De este modo, las fábulas, mitos, cuentos y leyendas sobre
la creación del universo y del hombre -la misión salvadora
de las deidades, el hondo simbolismo de la Pachamama (Madre-tierra),
las graciosas leyendas del Achachila (deidad mitológica de
la cosmología andina), de la coca, la papa, el tabaco y otros-
provienen de la tradición oral y constituyen el cimiento de
las culturas precolombinas. Asimismo, junto a los mitos y leyendas
que corren de boca en boca, desvelando sueños y sembrando el
pánico entre los crédulos, está la chola sin
cabeza, el jucumari (oso) y el cóndor (“mallku”, en aymara),
del que se cuentan historias estremecedoras o simples alegorías
que exaltan su belleza, aparte de que el cóndor, por venir
de las alturas al igual que la lluvia, es el símbolo seminal
y fecundador de la Pachamama.
De la época colonial de la Villa Imperial de Potosí
procede el cuento del k’arisiri (saca-manteca), un personaje con apariencia
de fraile que deambulaba en las afueras de los caseríos, extrayendo
la grasa de los indígenas errantes, para luego usarla en la
elaboración de velas, ungüentos y curas maravillosas.
Se cuenta que la mayoría de los afectados fallecían
a consecuencia de la precaria operación o quedaban enfermos
de por vida. Además, tanto los indígenas como los blancos
y mestizos de la época, pensaban que el k’arisiri era un ser
venido del más allá, aunque la palabra “k’ari”, en aymara,
significa embuste o mentira.
Los cuentos de espantos y aparecidos en la tradición oral
andina son muestras de que la inventiva popular es capaz de crear,
con el golpe de la imaginación, personajes y situaciones que
nada tienen que envidiar a los compiladores de la tradición
oral europea, donde destacan los hermanos Grimm en Alemania y Charles
Perrault en Francia.
Mitos
de la tradición oral
En
las culturas andinas, como en todas las civilizaciones de Oriente
y Occidente, los mitos juegan un rol importante en la vida cotidiana
de sus habitantes, quienes, desde la más remota antigüedad,
dieron origen a una serie de deidades que representan tanto el bien
como el mal. Los mitos, en cierto modo, son la esencia de una mentalidad
proclive a las supersticiones y responden a las interrogantes sobre
el origen del hombre y el universo.
Los mitos, al igual que las fábulas y leyendas, fueron llevados
por los pueblos primitivos en sus procesos migratorios y transmitidos
de generación en generación. El mito no sólo
enseña las costumbres de los ancestros, sino también
representa la escala de valores existentes en una cultura.

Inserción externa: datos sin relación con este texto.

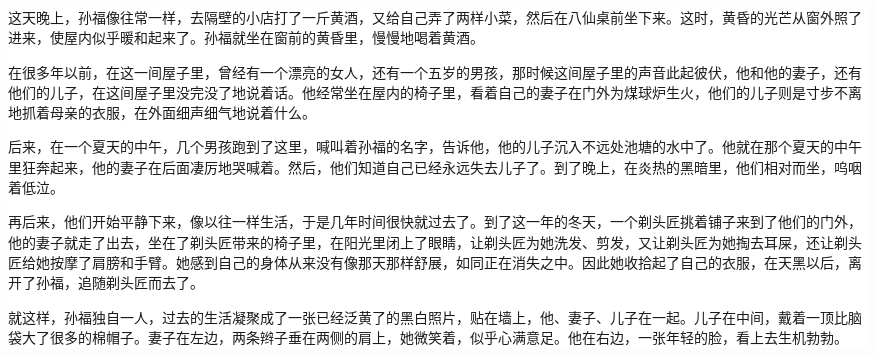 这天晚上，孙福像往常一样，去隔壁的小店打了一斤黄酒，又给自己弄了两样小菜，然后在八仙桌前坐下来。这时，黄昏的光芒从窗外照了进来，使屋内似乎暖和起来了。孙福就坐在窗前的黄昏里，慢慢地喝着黄酒。

在很多年以前，在这一间屋子里，曾经有一个漂亮的女人，还有一个五岁的男孩，那时候这间屋子里的声音此起彼伏，他和他的妻子，还有他们的儿子，在这间屋子里没完没了地说着话。他经常坐在屋内的椅子里，看着自己的妻子在门外为煤球炉生火，他们的儿子则是寸步不离地抓着母亲的衣服，在外面细声细气地说着什么。

后来，在一个夏天的中午，几个男孩跑到了这里，喊叫着孙福的名字，告诉他，他的儿子沉入不远处池塘的水中了。他就在那个夏天的中午里狂奔起来，他的妻子在后面凄厉地哭喊着。然后，他们知道自己已经永远失去儿子了。到了晚上，在炎热的黑暗里，他们相对而坐，呜咽着低泣。

再后来，他们开始平静下来，像以往一样生活，于是几年时间很快就过去了。到了这一年的冬天，一个剃头匠挑着铺子来到了他们的门外，他的妻子就走了出去，坐在了剃头匠带来的椅子里，在阳光里闭上了眼睛，让剃头匠为她洗发、剪发，又让剃头匠为她掏去耳屎，还让剃头匠给她按摩了肩膀和手臂。她感到自己的身体从来没有像那天那样舒展，如同正在消失之中。因此她收拾起了自己的衣服，在天黑以后，离开了孙福，追随剃头匠而去了。

就这样，孙福独自一人，过去的生活凝聚成了一张已经泛黄了的黑白照片，贴在墙上，他、妻子、儿子在一起。儿子在中间，戴着一顶比脑袋大了很多的棉帽子。妻子在左边，两条辫子垂在两侧的肩上，她微笑着，似乎心满意足。他在右边，一张年轻的脸，看上去生机勃勃。
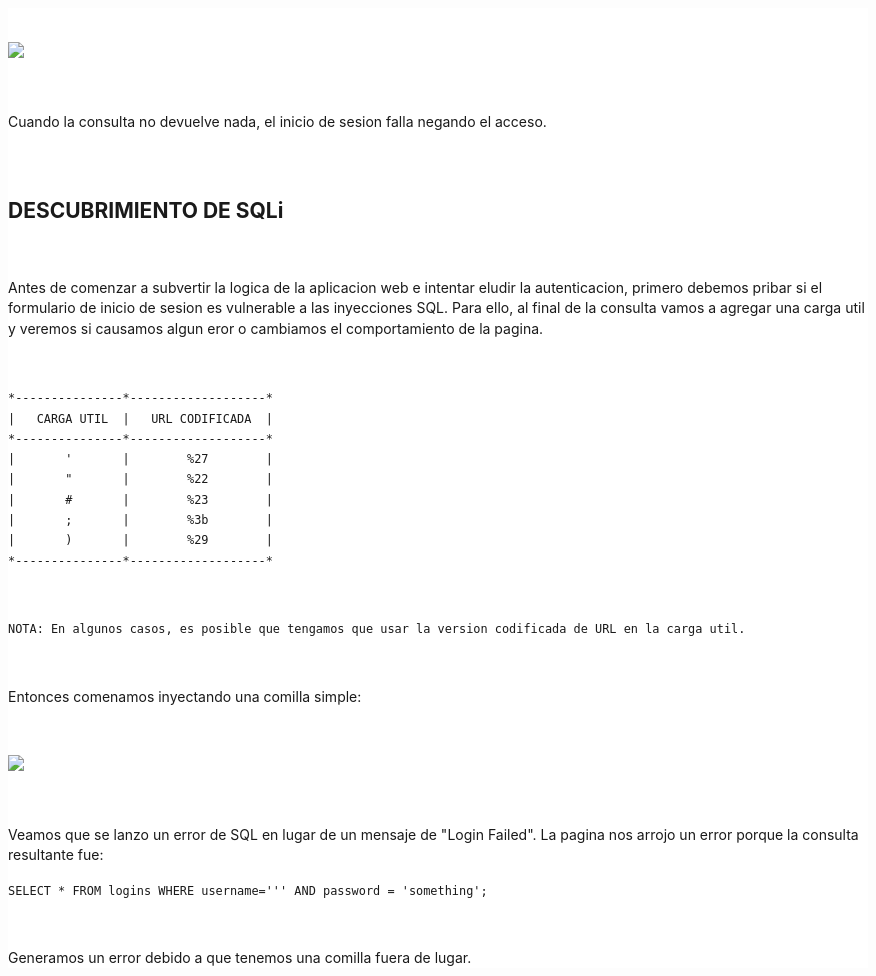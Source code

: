 <br>

![](https://academy.hackthebox.com/storage/modules/33/admin_incorrect.png)

<br>

Cuando la consulta no devuelve nada, el inicio de sesion falla negando el acceso.

<br>

## DESCUBRIMIENTO DE SQLi ##

<br>

Antes de comenzar a subvertir la logica de la aplicacion web e intentar eludir la autenticacion, primero debemos pribar si el formulario de inicio de sesion es vulnerable a las inyecciones SQL. Para ello, al final de la consulta vamos a agregar una carga util y veremos si causamos algun eror o cambiamos el comportamiento de la pagina.

<br>

    *---------------*-------------------*
    |   CARGA UTIL  |   URL CODIFICADA  |
    *---------------*-------------------*
    |       '       |        %27        |
    |       "       |        %22        |
    |       #       |        %23        |
    |       ;       |        %3b        |
    |       )       |        %29        |
    *---------------*-------------------*

<br>

    NOTA: En algunos casos, es posible que tengamos que usar la version codificada de URL en la carga util.

<br>

Entonces comenamos inyectando una comilla simple:

<br>

![](https://academy.hackthebox.com/storage/modules/33/quote_error.png)

<br>

Veamos que se lanzo un error de SQL en lugar de un mensaje de "Login Failed". La pagina nos arrojo un error porque la consulta resultante fue:

    SELECT * FROM logins WHERE username=''' AND password = 'something';

<br>

Generamos un error debido a que tenemos una comilla fuera de lugar.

El mito, a diferencia de la leyenda cuyos personajes existieron en
algún momento pretérito de la historia, no tiene un
tiempo definido ni un personaje que existió en la vida real.
Por eso el mito, tradicionalmente, está vinculado a la religión
y el culto, pues sus personajes, admirados y adorados, son seres divinos,
algo que tiene un nombre basado en un credo pero jamás en una
prueba concreta.
Entre las divinidades aztecas encontramos a Huitzilopochtli, dios
de la guerra; Tezcatlipoca (espejo humeante), dios del sol; Quetzalcoalt
(la serpiente pájaro), dios del viento, creador y civilizador;
Tlaloc, dios de las montañas, de la lluvia y los manantiales.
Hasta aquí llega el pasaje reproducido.